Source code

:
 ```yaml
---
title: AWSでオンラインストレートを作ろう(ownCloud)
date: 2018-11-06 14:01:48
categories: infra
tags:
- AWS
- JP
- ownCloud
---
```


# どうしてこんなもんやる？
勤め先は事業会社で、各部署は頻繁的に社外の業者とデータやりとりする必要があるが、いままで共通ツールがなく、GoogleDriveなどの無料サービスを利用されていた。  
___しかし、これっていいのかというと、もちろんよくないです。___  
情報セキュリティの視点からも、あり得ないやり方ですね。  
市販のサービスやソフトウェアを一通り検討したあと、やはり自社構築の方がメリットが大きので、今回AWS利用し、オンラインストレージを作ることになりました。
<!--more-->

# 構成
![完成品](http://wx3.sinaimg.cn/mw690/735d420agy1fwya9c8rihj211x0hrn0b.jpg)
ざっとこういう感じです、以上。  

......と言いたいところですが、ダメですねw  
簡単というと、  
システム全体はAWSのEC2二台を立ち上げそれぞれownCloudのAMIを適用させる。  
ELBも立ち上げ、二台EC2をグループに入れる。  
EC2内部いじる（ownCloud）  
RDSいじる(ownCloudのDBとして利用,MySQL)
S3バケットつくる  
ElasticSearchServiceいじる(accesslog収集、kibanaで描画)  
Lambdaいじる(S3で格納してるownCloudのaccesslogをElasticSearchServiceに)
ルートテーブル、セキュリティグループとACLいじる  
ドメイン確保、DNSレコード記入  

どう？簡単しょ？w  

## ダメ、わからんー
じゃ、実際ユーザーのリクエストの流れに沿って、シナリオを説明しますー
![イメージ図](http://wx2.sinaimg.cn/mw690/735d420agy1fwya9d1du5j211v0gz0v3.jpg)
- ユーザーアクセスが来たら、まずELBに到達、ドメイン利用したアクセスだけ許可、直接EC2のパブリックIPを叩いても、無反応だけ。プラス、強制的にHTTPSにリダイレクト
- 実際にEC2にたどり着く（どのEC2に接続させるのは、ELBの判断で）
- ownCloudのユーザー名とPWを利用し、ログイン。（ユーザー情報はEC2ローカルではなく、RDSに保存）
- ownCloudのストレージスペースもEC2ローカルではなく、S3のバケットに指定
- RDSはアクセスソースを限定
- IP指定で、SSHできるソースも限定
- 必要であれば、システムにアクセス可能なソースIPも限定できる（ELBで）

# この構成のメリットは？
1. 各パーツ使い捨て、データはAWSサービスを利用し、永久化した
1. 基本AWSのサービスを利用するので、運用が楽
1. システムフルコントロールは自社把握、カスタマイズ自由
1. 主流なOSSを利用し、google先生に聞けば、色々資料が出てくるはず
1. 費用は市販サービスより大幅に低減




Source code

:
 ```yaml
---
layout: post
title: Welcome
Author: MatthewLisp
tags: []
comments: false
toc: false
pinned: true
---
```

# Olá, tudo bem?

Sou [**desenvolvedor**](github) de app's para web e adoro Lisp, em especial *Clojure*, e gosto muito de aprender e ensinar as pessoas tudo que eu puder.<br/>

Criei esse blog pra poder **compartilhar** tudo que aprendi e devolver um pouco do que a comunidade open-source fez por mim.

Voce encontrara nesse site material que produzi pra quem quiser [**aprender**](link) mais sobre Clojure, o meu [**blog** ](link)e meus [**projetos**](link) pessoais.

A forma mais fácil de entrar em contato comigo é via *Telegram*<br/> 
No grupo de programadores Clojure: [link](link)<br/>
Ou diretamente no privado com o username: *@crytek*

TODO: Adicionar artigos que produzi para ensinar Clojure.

## DESCRIPTION OF THE TASK:
Write out the records. Leave nothing out and change nothing.

## RESPONSE:
Source code

:
 ```yaml
---
title: AWSでオンラインストレートを作ろう(ownCloud)
date: 2018-11-06 14:01:48
categories: infra
tags:
- AWS
- JP
- ownCloud
---
```


# どうしてこんなもんやる？
勤め先は事業会社で、各部署は頻繁的に社外の業者とデータやりとりする必要があるが、いままで共通ツールがなく、GoogleDriveなどの無料サービスを利用されていた。  
___しかし、これっていいのかというと、もちろんよくないです。___  
情報セキュリティの視点からも、あり得ないやり方ですね。  
市販のサービスやソフトウェアを一通り検討したあと、やはり自社構築の方がメリットが大きので、今回AWS利用し、オンラインストレージを作ることになりました。
<!--more-->

# 構成
![完成品](http://wx3.sinaimg.cn/mw690/735d420agy1fwya9c8rihj211x0hrn0b.jpg)
ざっとこういう感じです、以上。  

......と言いたいところですが、ダメですねw  
簡単というと、  
システム全体はAWSのEC2二台を立ち上げそれぞれownCloudのAMIを適用させる。  
ELBも立ち上げ、二台EC2をグループに入れる。  
EC2内部いじる（ownCloud）  
RDSいじる(ownCloudのDBとして利用,MySQL)
S3バケットつくる  
ElasticSearchServiceいじる(accesslog収集、kibanaで描画)  
Lambdaいじる(S3で格納してるownCloudのaccesslogをElasticSearchServiceに)
ルートテーブル、セキュリティグループとACLいじる  
ドメイン確保、DNSレコード記入  

どう？簡単しょ？w  

## ダメ、わからんー
じゃ、実際ユーザーのリクエストの流れに沿って、シナリオを説明しますー
![イメージ図](http://wx2.sinaimg.cn/mw690/735d420agy1fwya9d1du5j211v0gz0v3.jpg)
- ユーザーアクセスが来たら、まずELBに到達、ドメイン利用したアクセスだけ許可、直接EC2のパブリックIPを叩いても、無反応だけ。プラス、強制的にHTTPSにリダイレクト
- 実際にEC2にたどり着く（どのEC2に接続させるのは、ELBの判断で）
- ownCloudのユーザー名とPWを利用し、ログイン。（ユーザー情報はEC2ローカルではなく、RDSに保存）
- ownCloudのストレージスペースもEC2ローカルではなく、S3のバケットに指定
- RDSはアクセスソースを限定
- IP指定で、SSHできるソースも限定
- 必要であれば、システムにアクセス可能なソースIPも限定できる（ELBで）

# この構成のメリットは？
1. 各パーツ使い捨て、データはAWSサービスを利用し、永久化した
1. 基本AWSのサービスを利用するので、運用が楽
1. システムフルコントロールは自社把握、カスタマイズ自由
1. 主流なOSSを利用し、google先生に聞けば、色々資料が出てくるはず
1. 費用は市販サービスより大幅に低減




Source code

:
 ```yaml
---
layout: post
title: Welcome
Author: MatthewLisp
tags: []
comments: false
toc: false
pinned: true
---
```

# Olá, tudo bem?

Sou [**desenvolvedor**](github) de app's para web e adoro Lisp, em especial *Clojure*, e gosto muito de aprender e ensinar as pessoas tudo que eu puder.<br/>

Criei esse blog pra poder **compartilhar** tudo que aprendi e devolver um pouco do que a comunidade open-source fez por mim.

Voce encontrara nesse site material que produzi pra quem quiser [**aprender**](link) mais sobre Clojure, o meu [**blog** ](link)e meus [**projetos**](link) pessoais.

A forma mais fácil de entrar em contato comigo é via *Telegram*<br/> 
No grupo de programadores Clojure: [link](link)<br/>
Ou diretamente no privado com o username: *@crytek*

TODO: Adicionar artigos que produzi para ensinar Clojure.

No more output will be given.